Ogni giorno un guaio da risolvere in fretta. E ora si aprono nuovi fronti: con le strutture private convenzionate e col mondo universitario. Nei giorni scorsi Aiop (Associazioni italiana ospedalità privata) Lombardia, con le altre associazioni di categoria (Aris, Confindustria Sanità e Anisap), ha scritto al governatore Fontana per lamentare la gestione dei finanziamenti, la mancanza di trasparenza e il presunto favoritismo verso alcune strutture, facendo capire che, senza un’intesa, potrebbero interrompere l’offerta di visite ed esami. In ballo infatti c’è la convenzione con la Regione che dovrebbe essere rinnovata ad horas.
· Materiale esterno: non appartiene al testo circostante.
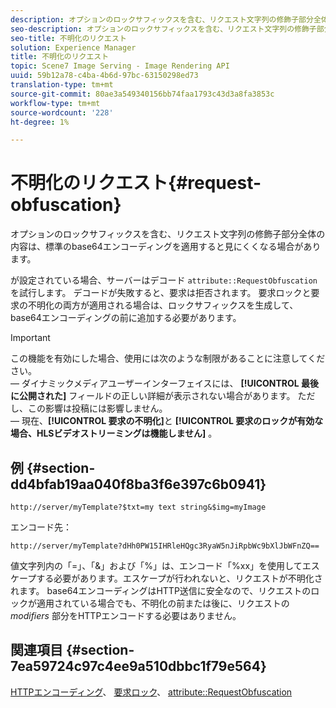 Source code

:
 ```yaml
---
description: オプションのロックサフィックスを含む、リクエスト文字列の修飾子部分全体の内容は、標準のbase64エンコーディングを適用すると見にくくなる場合があります。
seo-description: オプションのロックサフィックスを含む、リクエスト文字列の修飾子部分全体の内容は、標準のbase64エンコーディングを適用すると見にくくなる場合があります。
seo-title: 不明化のリクエスト
solution: Experience Manager
title: 不明化のリクエスト
topic: Scene7 Image Serving - Image Rendering API
uuid: 59b12a78-c4ba-4b6d-97bc-63150298ed73
translation-type: tm+mt
source-git-commit: 80ae3a549340156bb74faa1793c43d3a8fa3853c
workflow-type: tm+mt
source-wordcount: '228'
ht-degree: 1%

---
```



# 不明化のリクエスト{#request-obfuscation}

オプションのロックサフィックスを含む、リクエスト文字列の修飾子部分全体の内容は、標準のbase64エンコーディングを適用すると見にくくなる場合があります。

が設定されている場合、サーバーはデコード `attribute::RequestObfuscation` を試行します。 デコードが失敗すると、要求は拒否されます。 要求ロックと要求の不明化の両方が適用される場合は、ロックサフィックスを生成して、base64エンコーディングの前に追加する必要があります。

>[!IMPORTANT]
>
>この機能を有効にした場合、使用には次のような制限があることに注意してください。<br>— ダイナミックメディアユーザーインターフェイスには、 **[!UICONTROL 最後に公開された]** フィールドの正しい詳細が表示されない場合があります。 ただし、この影響は投稿には影響しません。<br>— 現在、**[!UICONTROL 要求の不明化]**&#x200B;と **[!UICONTROL 要求のロックが有効な場合、HLSビデオストリーミングは機能しません]** 。

## 例 {#section-dd4bfab19aa040f8ba3f6e397c6b0941}

`http://server/myTemplate?$txt=my text string&$img=myImage`

エンコード先：

`http://server/myTemplate?dHh0PW15IHRleHQgc3RyaW5nJiRpbWc9bXlJbWFnZQ==`

値文字列内の「=」、「&amp;」および「%」は、エンコード「%xx」を使用してエスケープする必要があります。エスケープが行われないと、リクエストが不明化されます。 base64エンコーディングはHTTP送信に安全なので、リクエストのロックが適用されている場合でも、不明化の前または後に、リクエストの *modifiers* 部分をHTTPエンコードする必要はありません。

## 関連項目 {#section-7ea59724c97c4ee9a510dbbc1f79e564}

[HTTPエンコーディング](../../../../../is-api/http-ref/image-serving-api-ref/c-http-protocol-reference/c-syntax-and-features/r-http-encoding.md#reference-bb34dd13f316462695448acfa8f92df7)、 [要求ロック](../../../../../is-api/http-ref/image-serving-api-ref/c-http-protocol-reference/c-syntax-and-features/r-request-locking.md#reference-4177193d20774daab0dbf206a927844c)、 [attribute::RequestObfuscation](../../../../../is-api/image-catalog/image-serving-api-ref/c-image-catalog-reference/c-attributes-reference/r-requestobfuscation.md#reference-730a3330253343f893419ebd52baf0bd)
Le strutture private – ma l’impressione è che a protestare siano le più piccole – lamentano difficoltà “nell’interlocuzione programmatoria e negoziale” con la Regione. La minaccia è di non rinnovare i contratti con il Servizio sanitario regionale che scadono oggi, interrompendo l’offerta in convenzione. “Domani (oggi per chi legge) abbiamo convocato tutti i responsabili della sanità privata convenzionata – taglia corto Bertolaso – e ragioneremo insieme a loro. E’ buffo però che la sinistra ci accusi di essere succubi dei privati e poi la sanità privata scrive protestando e dicendo che non li tuteliamo. Qualcuno deve  mettersi d’accordo”. L’altro nodo da sciogliere riguarda le università. Giorni fa la direzione Welfare ha informato gli atenei che dal 14 aprile “non verranno autorizzate nuove convenzioni per l’affidamento di funzione assistenziale a personale universitario in attesa della ridefinizione del protocollo d’intesa tra Regione Lombardia e le università lombarde, sedi delle facoltà di Medicina e chirurgia”. In soldoni: tocca anche a Palazzo Lombardia e non solo agli atenei decidere quando i professori universitari debbano dirigere i reparti ospedalieri. Fino a ieri spettava alle università, in accordo con i direttori generali, scegliere nomi e ruoli. Un accordo del 2022. La rettrice dell’università Statale (che fa la parte del leone sul versante sanità) Marina Brambilla getta acqua sul fuoco: “La collaborazione è solida e impostata nel solco della trasparenza e dei comuni interessi. Il mondo sanitario potrà trarre beneficio da questa collaborazione, auspico si arrivi al protocollo d’intesa tra atenei e Regione, dopo aver definito il perimetro delle singole competenze”.